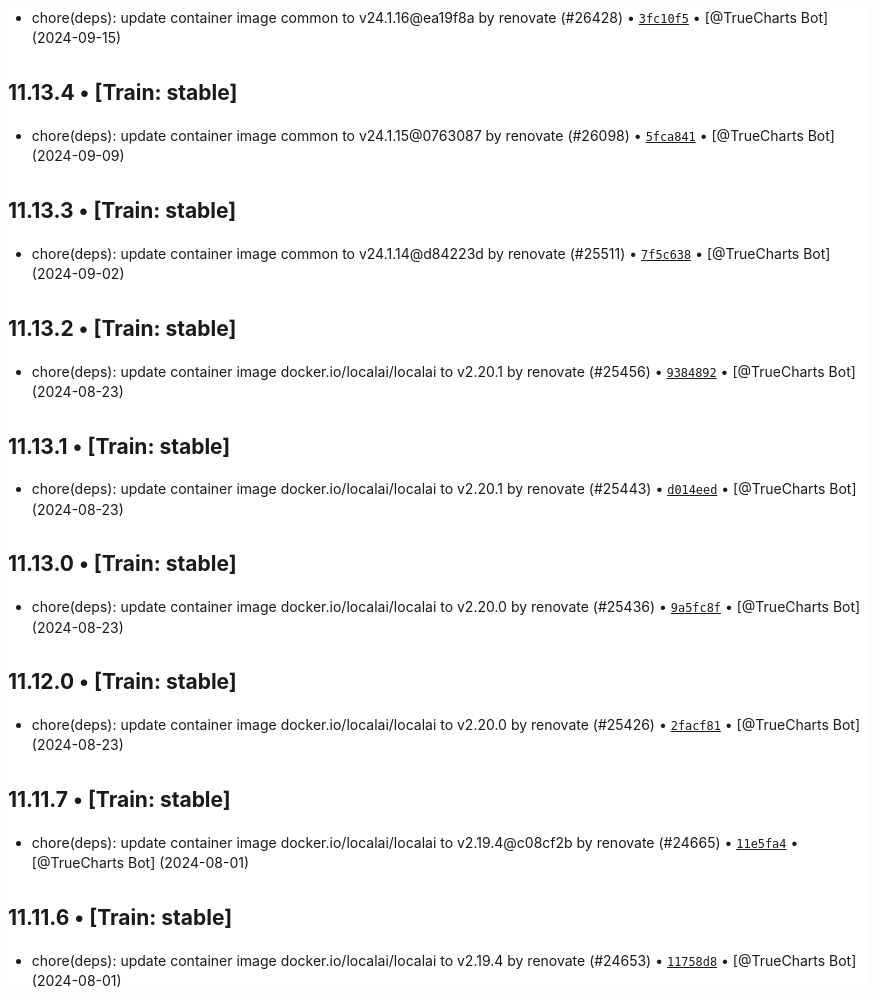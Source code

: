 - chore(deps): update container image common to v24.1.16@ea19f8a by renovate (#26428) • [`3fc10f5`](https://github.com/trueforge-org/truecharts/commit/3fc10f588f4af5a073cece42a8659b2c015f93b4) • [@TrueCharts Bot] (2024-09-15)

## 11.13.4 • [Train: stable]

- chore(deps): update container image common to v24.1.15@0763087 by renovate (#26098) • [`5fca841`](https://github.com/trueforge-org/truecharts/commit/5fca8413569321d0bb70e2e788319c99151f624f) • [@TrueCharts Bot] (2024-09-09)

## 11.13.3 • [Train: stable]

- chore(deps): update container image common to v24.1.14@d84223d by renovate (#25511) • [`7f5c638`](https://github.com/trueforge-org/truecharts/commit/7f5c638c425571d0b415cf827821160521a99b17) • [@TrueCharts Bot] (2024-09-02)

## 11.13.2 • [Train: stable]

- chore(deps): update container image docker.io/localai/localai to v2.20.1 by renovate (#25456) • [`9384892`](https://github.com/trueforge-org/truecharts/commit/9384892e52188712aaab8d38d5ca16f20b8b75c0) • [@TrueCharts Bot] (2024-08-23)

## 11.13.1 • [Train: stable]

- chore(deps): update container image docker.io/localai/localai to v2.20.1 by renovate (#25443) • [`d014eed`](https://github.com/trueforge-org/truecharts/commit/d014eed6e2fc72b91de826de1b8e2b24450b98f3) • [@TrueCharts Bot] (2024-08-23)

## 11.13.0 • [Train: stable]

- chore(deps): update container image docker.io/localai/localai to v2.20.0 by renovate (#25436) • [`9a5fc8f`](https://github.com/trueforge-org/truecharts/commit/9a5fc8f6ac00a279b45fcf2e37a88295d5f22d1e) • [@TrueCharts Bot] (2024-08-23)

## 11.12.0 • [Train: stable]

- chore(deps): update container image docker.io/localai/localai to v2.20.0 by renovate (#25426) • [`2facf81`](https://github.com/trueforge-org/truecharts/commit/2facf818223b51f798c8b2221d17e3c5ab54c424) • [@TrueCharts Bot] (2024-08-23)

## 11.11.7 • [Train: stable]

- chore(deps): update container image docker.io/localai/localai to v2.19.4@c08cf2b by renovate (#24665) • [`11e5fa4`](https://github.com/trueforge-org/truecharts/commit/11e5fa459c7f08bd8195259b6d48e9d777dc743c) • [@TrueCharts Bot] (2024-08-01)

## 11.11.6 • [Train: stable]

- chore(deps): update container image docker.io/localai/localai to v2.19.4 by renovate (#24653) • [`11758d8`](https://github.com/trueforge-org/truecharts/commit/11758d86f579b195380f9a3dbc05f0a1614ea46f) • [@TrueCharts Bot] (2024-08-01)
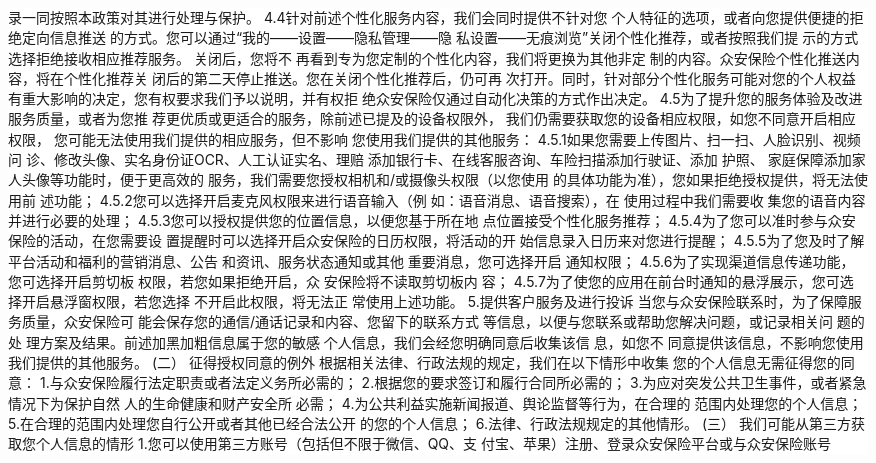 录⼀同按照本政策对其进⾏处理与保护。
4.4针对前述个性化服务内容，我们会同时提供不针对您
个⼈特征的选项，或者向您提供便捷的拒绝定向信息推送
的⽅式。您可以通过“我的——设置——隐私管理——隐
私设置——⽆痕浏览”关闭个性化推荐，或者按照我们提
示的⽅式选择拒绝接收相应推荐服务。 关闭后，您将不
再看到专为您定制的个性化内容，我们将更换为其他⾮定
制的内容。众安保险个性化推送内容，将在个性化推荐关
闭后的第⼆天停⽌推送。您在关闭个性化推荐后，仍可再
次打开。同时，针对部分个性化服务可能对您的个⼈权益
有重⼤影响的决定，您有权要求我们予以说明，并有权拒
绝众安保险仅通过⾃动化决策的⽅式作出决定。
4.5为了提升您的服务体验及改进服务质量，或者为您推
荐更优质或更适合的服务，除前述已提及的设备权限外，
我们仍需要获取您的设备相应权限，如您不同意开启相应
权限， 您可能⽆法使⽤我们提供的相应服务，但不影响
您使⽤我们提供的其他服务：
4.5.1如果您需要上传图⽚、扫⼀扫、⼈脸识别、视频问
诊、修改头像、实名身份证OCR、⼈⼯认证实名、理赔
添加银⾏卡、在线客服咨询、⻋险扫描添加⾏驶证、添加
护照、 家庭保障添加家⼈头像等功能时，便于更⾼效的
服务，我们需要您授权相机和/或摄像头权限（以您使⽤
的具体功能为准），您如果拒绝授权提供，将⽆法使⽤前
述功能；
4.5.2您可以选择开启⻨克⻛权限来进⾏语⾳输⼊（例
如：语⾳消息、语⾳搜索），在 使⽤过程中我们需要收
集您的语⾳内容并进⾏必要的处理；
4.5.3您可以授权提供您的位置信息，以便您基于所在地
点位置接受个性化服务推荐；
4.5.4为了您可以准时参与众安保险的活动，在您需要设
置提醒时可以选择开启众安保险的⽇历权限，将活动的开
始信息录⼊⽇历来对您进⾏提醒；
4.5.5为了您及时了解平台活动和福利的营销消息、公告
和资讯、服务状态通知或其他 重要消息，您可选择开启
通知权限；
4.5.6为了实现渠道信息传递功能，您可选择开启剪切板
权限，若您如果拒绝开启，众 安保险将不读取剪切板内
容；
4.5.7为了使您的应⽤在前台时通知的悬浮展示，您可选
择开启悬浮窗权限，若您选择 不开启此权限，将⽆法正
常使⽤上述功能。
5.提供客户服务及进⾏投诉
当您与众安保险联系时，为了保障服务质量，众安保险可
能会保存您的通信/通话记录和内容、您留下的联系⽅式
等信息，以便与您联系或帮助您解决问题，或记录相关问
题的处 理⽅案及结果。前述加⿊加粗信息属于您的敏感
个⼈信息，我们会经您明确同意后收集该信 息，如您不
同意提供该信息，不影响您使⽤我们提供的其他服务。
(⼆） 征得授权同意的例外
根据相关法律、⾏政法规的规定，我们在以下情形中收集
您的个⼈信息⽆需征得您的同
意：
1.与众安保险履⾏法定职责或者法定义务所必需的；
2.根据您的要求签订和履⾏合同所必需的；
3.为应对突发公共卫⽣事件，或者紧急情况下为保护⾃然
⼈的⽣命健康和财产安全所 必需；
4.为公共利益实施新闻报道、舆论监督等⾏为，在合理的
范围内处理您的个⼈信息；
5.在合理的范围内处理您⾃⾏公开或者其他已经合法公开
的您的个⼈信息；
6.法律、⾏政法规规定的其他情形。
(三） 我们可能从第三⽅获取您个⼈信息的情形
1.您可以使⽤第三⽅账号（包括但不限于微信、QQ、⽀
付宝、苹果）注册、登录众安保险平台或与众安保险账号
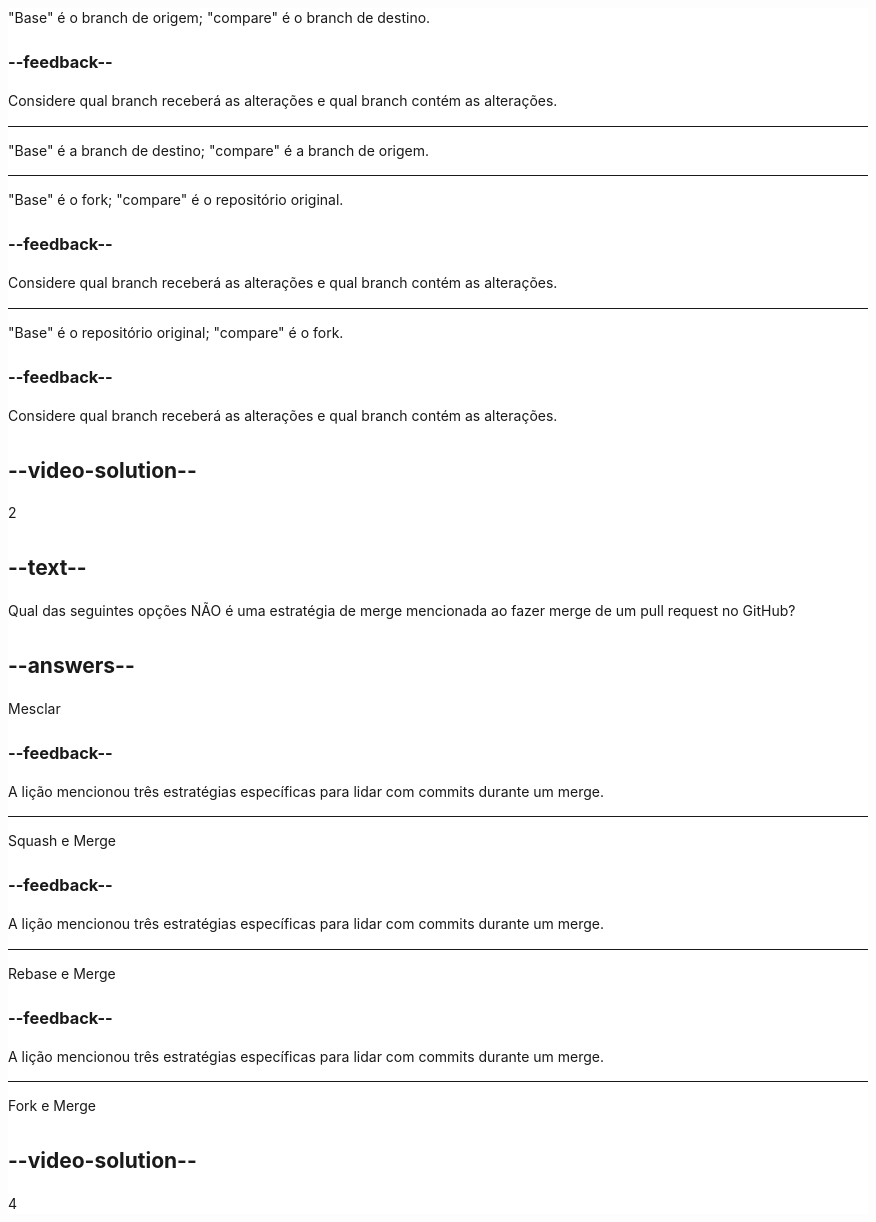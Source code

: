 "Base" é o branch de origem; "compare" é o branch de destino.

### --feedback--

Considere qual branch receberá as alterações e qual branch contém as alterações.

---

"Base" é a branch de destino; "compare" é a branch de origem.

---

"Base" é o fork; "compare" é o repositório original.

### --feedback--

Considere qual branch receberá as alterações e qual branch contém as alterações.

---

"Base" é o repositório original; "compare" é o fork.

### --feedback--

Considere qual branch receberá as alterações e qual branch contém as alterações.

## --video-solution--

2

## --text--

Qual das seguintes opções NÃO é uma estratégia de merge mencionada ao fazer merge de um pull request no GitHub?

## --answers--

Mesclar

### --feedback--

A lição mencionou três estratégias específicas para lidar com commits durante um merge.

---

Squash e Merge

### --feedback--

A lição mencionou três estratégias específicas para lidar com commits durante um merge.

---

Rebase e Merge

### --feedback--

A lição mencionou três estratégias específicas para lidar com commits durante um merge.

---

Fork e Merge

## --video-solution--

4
• • • • • • •
Above are the lines; repeat exactly the ones from the line containing "## 11.12.0 • [Train: stable]" down to the line containing "## 11.11.7 • [Train: stable]", both inclusive.

Response to the exercise:
## 11.12.0 • [Train: stable]

- chore(deps): update container image docker.io/localai/localai to v2.20.0 by renovate (#25426) • [`2facf81`](https://github.com/trueforge-org/truecharts/commit/2facf818223b51f798c8b2221d17e3c5ab54c424) • [@TrueCharts Bot] (2024-08-23)

## 11.11.7 • [Train: stable]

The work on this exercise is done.